Feature filtering based on class occupancy.

Usage

occupancyMaximum(d, cls = "class", occupancy = 2/3)

# S4 method for AnalysisData
occupancyMaximum(d, cls = "class", occupancy = 2/3)

occupancyMinimum(d, cls = "class", occupancy = 2/3)

# S4 method for AnalysisData
occupancyMinimum(d, cls = "class", occupancy = 2/3)

Arguments

d

S4 object of class AnalysisData

cls

sample information column name to use for class data

occupancy

feature occupancy filtering threshold, below which features will be removed

Value

An S4 object of class AnalysisData containing the class occupancy filtered data.

Details

Occupancy provides a useful metric by which to filter poorly represented features (features containing a majority zero or missing values). An occupancy threshold provides a means of specifying this majority with variables below the threshold excluded from further analyses. However, this can be complicated by an underlying class structure present within the data where a variable may be well represented within one class but not in another.

Methods

  • occupancyMaximium: Maximum occupancy threshold feature filtering. Where the maximum occupancy across all classes is above the threshold. Therefore, for a feature to be retained, only a single class needs to have an occupancy above the threshold.
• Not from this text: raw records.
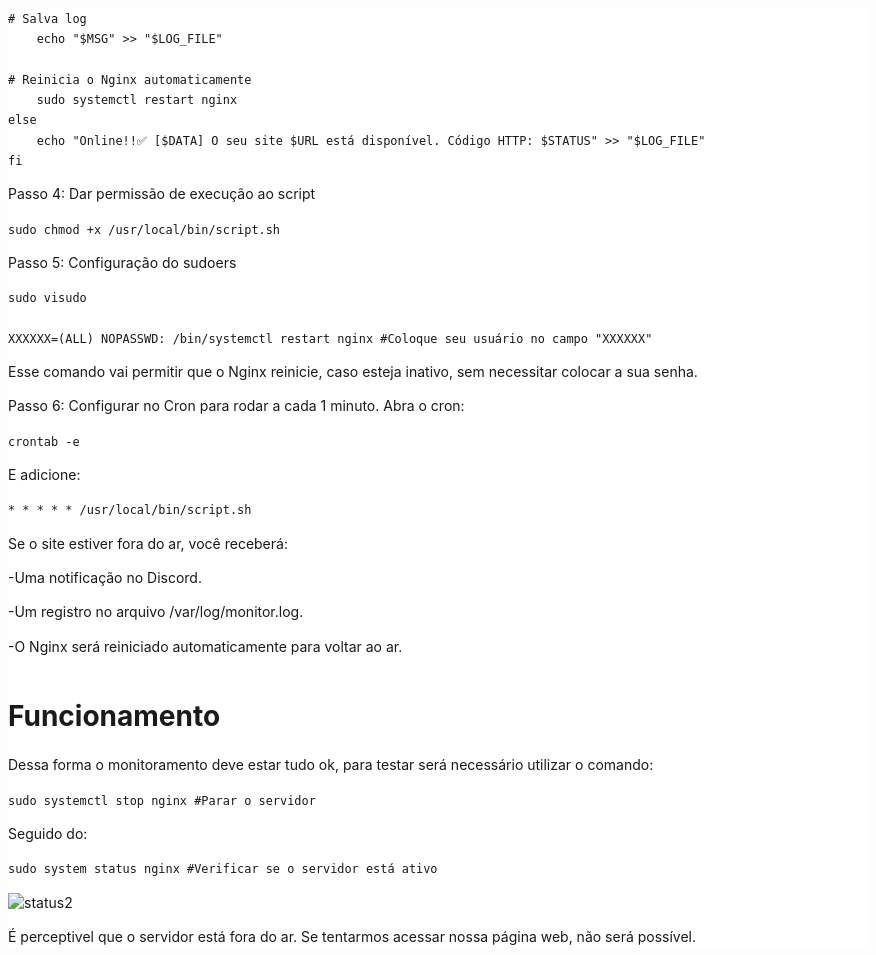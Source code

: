     # Salva log
        echo "$MSG" >> "$LOG_FILE"

    # Reinicia o Nginx automaticamente
        sudo systemctl restart nginx
    else
        echo "Online!!✅ [$DATA] O seu site $URL está disponível. Código HTTP: $STATUS" >> "$LOG_FILE"
    fi


Passo 4: Dar permissão de execução ao script

    sudo chmod +x /usr/local/bin/script.sh
    
Passo 5: Configuração do sudoers

    sudo visudo

    XXXXXX=(ALL) NOPASSWD: /bin/systemctl restart nginx #Coloque seu usuário no campo "XXXXXX"

Esse comando vai permitir que o Nginx reinicie, caso esteja inativo, sem necessitar colocar a sua senha.

    
Passo 6: Configurar no Cron para rodar a cada 1 minuto.
Abra o cron:
    
    crontab -e

E adicione:

    * * * * * /usr/local/bin/script.sh


Se o site estiver fora do ar, você receberá:

-Uma notificação no Discord.

-Um registro no arquivo /var/log/monitor.log.

-O Nginx será reiniciado automaticamente para voltar ao ar.


# Funcionamento

Dessa forma o monitoramento deve estar tudo ok, para testar será necessário utilizar o comando:

    
    sudo systemctl stop nginx #Parar o servidor
 
 Seguido do:

    sudo system status nginx #Verificar se o servidor está ativo

<img width="1124" height="322" alt="status2" src="https://github.com/user-attachments/assets/936e7143-b47a-472e-ae70-a3a156720c37" />


É perceptivel que o servidor está fora do ar. Se tentarmos acessar nossa página web, não será possível.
  • occupancyMinimum: Minimum occupancy threshold feature filtering. Where the minimum occupancy across all classes is required to be above the threshold. Therefore, for a feature to be retained, all classes would need to have an occupancy above the threshold.

Examples

## Each of the following examples shows the application 
## of the feature occupancy filtering method method and 
## then a Principle Component Analysis is plotted to show 
## its effect on the data structure.

## Initial example data preparation
library(metaboData)

d <- analysisData(abr1$neg[,200:300],abr1$fact)
 
## Maximum occupancy threshold feature filtering
d %>% 
 occupancyMaximum(cls = 'day') %>% 
 plotPCA(cls = 'day')

 
## Minimum occupancy threshold feature filtering
d %>% 
 occupancyMinimum(cls = 'day') %>% 
 plotPCA(cls = 'day')